EXERCISE PROMPT: The answer is a single number: the count of lines below in which the word "where" appears.

ENTRIES SHOWN:

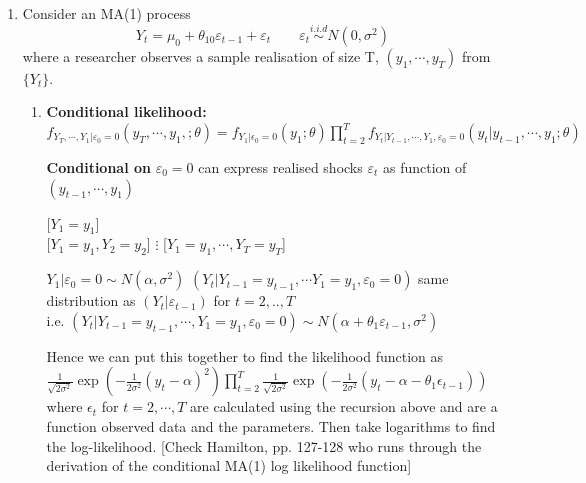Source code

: \documentclass[oneside,openany]{tufte-book} %
\begin{document}
\begin{enumerate}
						\item Consider an MA(1) process
						\begin{equation} Y_t=\mu_0+ \theta_{10} \varepsilon_{t-1}+\varepsilon_t  \qquad 	 \varepsilon _{t}\overset{i.i.d}{\sim} N(0,\sigma^2) \end{equation}
						where a researcher observes a sample realisation of size T, $(y_1,\cdots, y_T)$ from $\{Y_t\}$.
						\medskip
						\begin{enumerate}
						\item	 \textbf{Conditional likelihood:}				 $f_{Y_T,\cdots, Y_1|\varepsilon_0=0}(y_T,\cdots,y_1,; \theta)= f_{Y_1|\epsilon_0=0}(y_1;\theta)	 \displaystyle \prod_{t=2}^{T} f_{Y_t|Y_{t-1},\cdots ,Y_1,\varepsilon_0=0}(y_t| y_{t-1}, \cdots,y_1; \theta)$
					
							
						 \textbf{Conditional on} $\varepsilon_0=0$ can express realised shocks $\varepsilon_t$ as function of $(y_{t-1}, \cdots, y_1)$ 
							
							
						\vspace{15pt}
						   \hspace{39pt}            [$Y_1=y_1$]\\
					\vspace{9pt}
						         \hspace{39pt}         [$Y_1=y_1, Y_2=y_2$]	\vspace{9pt}
						      \hspace{39pt}            $\vdots$	\vspace{9pt}
						 \hspace{39pt}    [$Y_1=y_1, \cdots, Y_T=y_T$]
						
							\vspace{15pt}
				  $Y_1|\varepsilon_0=0\sim  N(\alpha,\sigma^2)$
							\vspace{12pt}
						 $(Y_t|Y_{t-1}=y_{t-1},\cdots Y_1=y_1,\varepsilon_0=0)$ same distribution as $(Y_{t}|\varepsilon_{t-1})$ \hspace{7pt} for  $t=2,..,T$\\
							\vspace{8pt}
						i.e. 	       \hspace{32pt}  $(Y_t|Y_{t-1}=y_{t-1},\cdots, Y_1=y_1,\varepsilon_0=0)	\sim N(\alpha+\theta_1\varepsilon_{t-1}, \sigma^2)$ 
							
							
							Hence we can put this together to find the likelihood function as\\
							 $ \frac{1}{\sqrt{2\sigma^2}}\exp(-\frac{1}{2\sigma^2}(y_t-\alpha)^2)\prod_{t=2}^{T}\frac{1}{\sqrt{2\sigma^2}}\exp(-\frac{1}{2\sigma^2}(y_t-\alpha-\theta_1\epsilon_{t-1}))$
									where $\epsilon_t$ for $t=2,\cdots, T$ are calculated using the recursion above and are a function observed data and the parameters. Then take logarithms to find the log-likelihood. [Check Hamilton, pp. 127-128 who runs through the derivation of the conditional MA(1) log likelihood function]
							

\end{enumerate}
\end{enumerate}
\end{document}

RESPONSE TO THE EXERCISE: 2